__Prompt__:
Reproduce exactly the first line of the material below and every line after it, ending with the line that contains "meta-learning goal through". No pictures should be copied.

══════════════════════════════

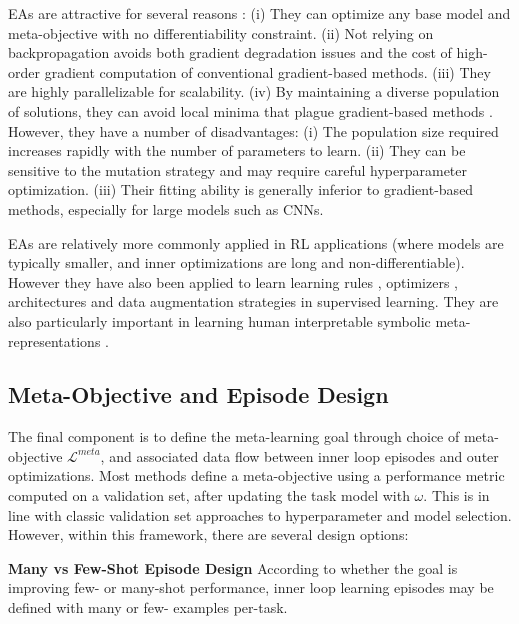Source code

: \documentclass[10pt,journal,compsoc]{IEEEtran}
\newcommand{\keypoint}[1]{\vspace{0.1cm}\noindent\textbf{#1}\quad}
\begin{document}
EAs are attractive for several reasons \cite{salimans2017evolution}: (i) They can optimize any base model and meta-objective with no differentiability constraint. (ii) Not relying on backpropagation avoids both gradient degradation issues and the cost of high-order gradient computation of conventional gradient-based methods. (iii) They are highly parallelizable for scalability. (iv) By maintaining a diverse population of solutions, they can avoid local minima that plague gradient-based methods \cite{stanley2019designing}. However, they have a number of disadvantages: (i) The population size required increases rapidly with the number of parameters to learn. (ii) They can be sensitive to the mutation strategy  and may require careful hyperparameter optimization. (iii) Their fitting ability is generally inferior to gradient-based methods, especially for large models such as CNNs.

EAs are relatively more commonly applied in RL applications \cite{houthooft2018epg,song2019esmaml} (where models are typically smaller, and inner optimizations are long and non-differentiable). However they have also been applied to learn learning rules \cite{soltoggio2018born}, optimizers \cite{cao2019learning}, architectures \cite{real2018regularized,stanley2019designing} and data augmentation strategies \cite{volpi2019learnaugment} in supervised learning. They are also particularly important in learning human interpretable symbolic meta-representations \cite{gonzalez2019baikalloss}.



\subsection{Meta-Objective and Episode Design}\label{sec:why} The final component is to define the meta-learning goal through
choice of meta-objective $\mathcal{L}^{meta}$, and associated data flow between inner loop episodes and outer optimizations. Most methods define a meta-objective using a performance metric computed on a validation set, after updating the task model with $\omega$. This is in line with classic validation set approaches to hyperparameter and model selection. However, within this framework, there are several design options:

\keypoint{Many vs Few-Shot Episode Design} According to whether the goal is improving few- or many-shot performance, inner loop learning episodes may be defined with many \cite{franceschi2017hyperopt,wichrowska2017learnoptscalegen,bello2017neuraloptimizerrl} or few- \cite{finn2017maml,ravi2016optimization} examples per-task.
\end{document}
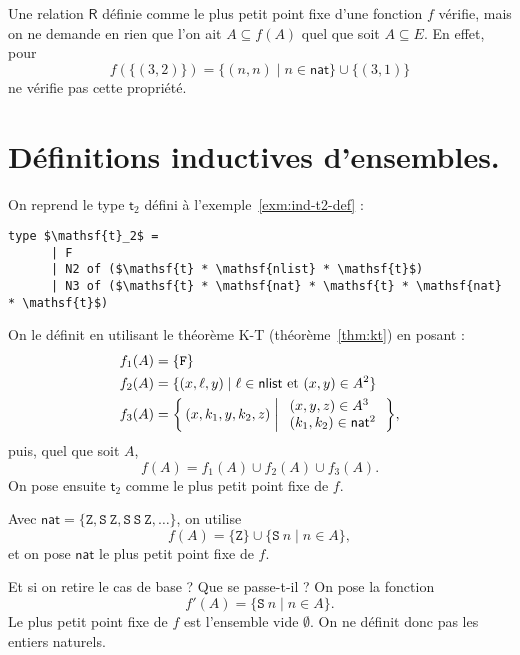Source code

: \documentclass[../main]{subfiles}
\begin{document}
  \begin{rmk}
    Une relation $\mathsf{R}$ définie comme le plus petit point fixe d'une fonction $f$ vérifie, mais on ne demande en rien que l'on ait $A \subseteq f(A)$ quel que soit $A\subseteq E$. En effet, pour \[
    f(\{(3,2)\}) = \{(n,n)  \mid  n \in \mathsf{nat}\} \cup \{(3,1)\} 
    \] ne vérifie pas cette propriété.
  \end{rmk}

  \section{Définitions inductives d'ensembles.}

  \begin{exm}
    On reprend le type $\mathsf{t}_2$ défini à l'exemple~\ref{exm:ind-t2-def} :
    \begin{lstlisting}[language=caml,caption=Un exemple de type]
      type $\mathsf{t}_2$ =
      | F
      | N2 of ($\mathsf{t} * \mathsf{nlist} * \mathsf{t}$)
      | N3 of ($\mathsf{t} * \mathsf{nat} * \mathsf{t} * \mathsf{nat} * \mathsf{t}$)
    \end{lstlisting}
    On le définit en utilisant le théorème K-T (théorème~\ref{thm:kt}) en posant :
    \begin{align*}
      f_1(A) &= \{\mathtt{F}\} \\
      f_2(A) &= \{(x,\ell,y)  \mid  \ell \in \mathsf{nlist}\ \text{et}\ (x,y) \in A^2\} \\
      f_3(A) &= \mleft\{\,(x,k_1,y,k_2,z) \;\middle|\;
      \begin{array}{l}
        (x,y,z) \in A^3\\
        (k_1,k_2) \in \mathsf{nat}^2
      \end{array}\,\mright\}
    ,\end{align*}
    puis, quel que soit $A$, \[
      f(A) = f_1(A) \cup f_2(A) \cup f_3(A)
    .\]
    On pose ensuite $\mathsf{t}_2$ comme le plus petit point fixe de $f$.
  \end{exm}


  \begin{exm}
    Avec $\mathsf{nat} = \{ \mathtt{Z}, \mathtt{S}\ \mathtt{Z}, \mathtt{S}\ \mathtt{S}\ \mathtt{Z}, \ldots\}$, on utilise \[
      f(A) = \{\mathtt{Z}\} \cup \{ \mathtt{S}\ n  \mid n \in A \}
    ,\]
    et on pose $\mathsf{nat}$ le plus petit point fixe de $f$.

    Et si on retire le cas de base ? Que se passe-t-il ? On pose la fonction \[
    f'(A) = \{\mathtt{S}\ n  \mid n \in A\} 
    .\] Le plus petit point fixe de $f$ est l'ensemble vide $\emptyset$.
    On ne définit donc pas les entiers naturels.
  \end{exm}
\end{document}
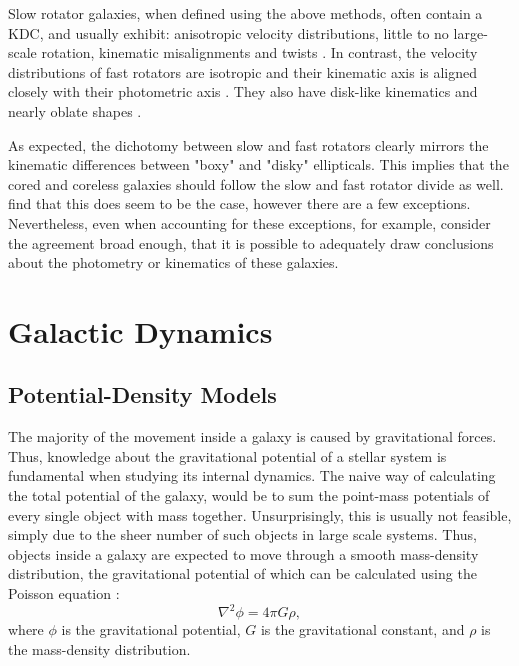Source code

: \documentclass[english, oneside]{HYgradu}
\begin{document}
Slow rotator galaxies, when defined using the above methods, often contain a KDC, and usually exhibit: anisotropic velocity distributions, little to no large-scale rotation, kinematic misalignments and twists \citep{Emsellem2007, Cappellari2007}. In contrast, the velocity distributions of fast rotators are isotropic and their kinematic axis is aligned closely with their photometric axis \citep{Emsellem2007}. They also have disk-like kinematics and nearly oblate shapes \citep{Cappellari2007}. 

As expected, the dichotomy between slow and fast rotators clearly mirrors the kinematic differences between "boxy" and "disky" ellipticals. This implies that the cored and coreless galaxies should follow the slow and fast rotator divide as well. \cite{Krajnovic2013} find that this does seem to be the case, however there are a few exceptions. Nevertheless, even when accounting for these exceptions, \cite{Cappellari2016} for example, consider the agreement broad enough, that it is possible to adequately draw conclusions about the photometry or kinematics of these galaxies.

\section{Galactic Dynamics}

\subsection{Potential-Density Models}

The majority of the movement inside a galaxy is caused by gravitational forces. Thus, knowledge about the gravitational potential of a stellar system is fundamental when studying its internal dynamics. The naive way of calculating the total potential of the galaxy, would be to sum the point-mass potentials of every single object with mass together. Unsurprisingly, this is usually not feasible, simply due to the sheer number of such objects in large scale systems. Thus, objects inside a galaxy are expected to move through a smooth mass-density distribution, the gravitational potential of which can be calculated using the Poisson equation \citep{BinneyTremaine}:
\begin{equation}
\nabla^2 \phi = 4 \pi G \rho, \label{eq:poisson}
\end{equation}
where $\phi$ is the gravitational potential, $G$ is the gravitational constant, and $\rho$ is the mass-density distribution.
\end{document}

══════════════════════════════

__Worked solution__:
Source code

: \documentclass[10pt,journal,compsoc]{IEEEtran}
\newcommand{\keypoint}[1]{\vspace{0.1cm}\noindent\textbf{#1}\quad}
\begin{document}
EAs are attractive for several reasons \cite{salimans2017evolution}: (i) They can optimize any base model and meta-objective with no differentiability constraint. (ii) Not relying on backpropagation avoids both gradient degradation issues and the cost of high-order gradient computation of conventional gradient-based methods. (iii) They are highly parallelizable for scalability. (iv) By maintaining a diverse population of solutions, they can avoid local minima that plague gradient-based methods \cite{stanley2019designing}. However, they have a number of disadvantages: (i) The population size required increases rapidly with the number of parameters to learn. (ii) They can be sensitive to the mutation strategy  and may require careful hyperparameter optimization. (iii) Their fitting ability is generally inferior to gradient-based methods, especially for large models such as CNNs.

EAs are relatively more commonly applied in RL applications \cite{houthooft2018epg,song2019esmaml} (where models are typically smaller, and inner optimizations are long and non-differentiable). However they have also been applied to learn learning rules \cite{soltoggio2018born}, optimizers \cite{cao2019learning}, architectures \cite{real2018regularized,stanley2019designing} and data augmentation strategies \cite{volpi2019learnaugment} in supervised learning. They are also particularly important in learning human interpretable symbolic meta-representations \cite{gonzalez2019baikalloss}.



\subsection{Meta-Objective and Episode Design}\label{sec:why} The final component is to define the meta-learning goal through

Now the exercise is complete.